A Walk Through Our Church
written and illustrated by Gertrud Mueller Nelson
A 10-year-old classic, also by Paulist, has children as tour guide and narrator too—describing the insides of a Catholic church with such clarity and grace that many adults should enjoy the experience as well.

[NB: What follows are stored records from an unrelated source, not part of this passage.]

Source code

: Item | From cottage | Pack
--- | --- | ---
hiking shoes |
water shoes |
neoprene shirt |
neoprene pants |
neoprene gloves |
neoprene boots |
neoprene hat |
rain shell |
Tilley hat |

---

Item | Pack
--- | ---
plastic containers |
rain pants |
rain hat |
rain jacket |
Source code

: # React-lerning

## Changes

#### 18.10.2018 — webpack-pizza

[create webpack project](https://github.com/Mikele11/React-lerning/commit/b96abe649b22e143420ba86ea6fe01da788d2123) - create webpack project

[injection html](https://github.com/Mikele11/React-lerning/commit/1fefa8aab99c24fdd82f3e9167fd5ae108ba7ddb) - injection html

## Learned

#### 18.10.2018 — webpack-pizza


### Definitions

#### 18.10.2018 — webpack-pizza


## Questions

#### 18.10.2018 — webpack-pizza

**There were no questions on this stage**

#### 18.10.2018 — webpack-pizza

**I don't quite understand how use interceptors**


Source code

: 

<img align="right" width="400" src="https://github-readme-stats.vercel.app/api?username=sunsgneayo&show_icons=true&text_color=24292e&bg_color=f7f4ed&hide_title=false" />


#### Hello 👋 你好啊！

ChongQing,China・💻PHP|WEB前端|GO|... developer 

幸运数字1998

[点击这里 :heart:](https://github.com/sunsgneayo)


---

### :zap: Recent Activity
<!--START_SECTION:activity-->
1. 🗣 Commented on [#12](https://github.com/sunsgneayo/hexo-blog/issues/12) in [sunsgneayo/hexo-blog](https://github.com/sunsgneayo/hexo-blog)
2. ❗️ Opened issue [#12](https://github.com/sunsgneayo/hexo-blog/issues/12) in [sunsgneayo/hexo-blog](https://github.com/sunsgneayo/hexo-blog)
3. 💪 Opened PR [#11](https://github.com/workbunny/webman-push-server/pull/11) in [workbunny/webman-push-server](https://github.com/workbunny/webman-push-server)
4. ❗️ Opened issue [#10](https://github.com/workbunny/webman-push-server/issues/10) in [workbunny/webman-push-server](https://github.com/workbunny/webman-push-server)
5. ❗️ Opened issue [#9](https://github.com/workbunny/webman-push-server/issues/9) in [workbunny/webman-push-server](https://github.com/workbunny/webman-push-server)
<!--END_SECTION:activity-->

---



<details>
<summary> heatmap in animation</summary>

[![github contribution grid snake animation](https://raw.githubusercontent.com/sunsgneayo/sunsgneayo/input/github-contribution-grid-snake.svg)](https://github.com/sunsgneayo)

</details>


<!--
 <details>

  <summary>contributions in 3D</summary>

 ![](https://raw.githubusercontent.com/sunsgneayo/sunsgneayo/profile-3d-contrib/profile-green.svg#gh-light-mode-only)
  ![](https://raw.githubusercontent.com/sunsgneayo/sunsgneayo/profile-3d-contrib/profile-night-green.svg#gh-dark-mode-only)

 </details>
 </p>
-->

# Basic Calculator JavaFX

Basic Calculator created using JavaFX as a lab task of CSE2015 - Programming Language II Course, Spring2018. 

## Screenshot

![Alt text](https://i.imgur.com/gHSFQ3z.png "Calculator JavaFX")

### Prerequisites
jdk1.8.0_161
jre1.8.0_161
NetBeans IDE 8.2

Holy Mass Coloring & Activity Book
by Ancilla Christine Hirsch (Pauline Books & Media) Leave it to the Daughters of St. Paul—nuns who teach a wise use of TV instead of pulling the plug on modern culture—to come up with religious coloring books that aren’t hokey, old-fashioned, or overbearing. Another good one from them: Holy Eucharist Coloring & Activity Book
by Sisters Virginia Helen Richards and D. Thomas Halpin
Jesus With Us: The Gift of the Eucharist
by Anthony Tarzia
A kids’ history of the Eucharist, originally in Italian, published by Pauline Books & Media. Pictures so alluring and active you almost forget to read.
Sunday Morning
by Gail Ramshaw and Judy Jarrett (Liturgy Training Publications) A colorful, artistic romp through parts of the Mass that emphasizes the importance of worshiping together. Folk art images evoke not only the tribal togetherness of the ancient Hebrews but mix African and Latin American influences to suggest a more diverse tribe of us today. Also see Every Day & Sunday, Too
by the same team of author and illustrator, linking liturgical rituals with everyday life.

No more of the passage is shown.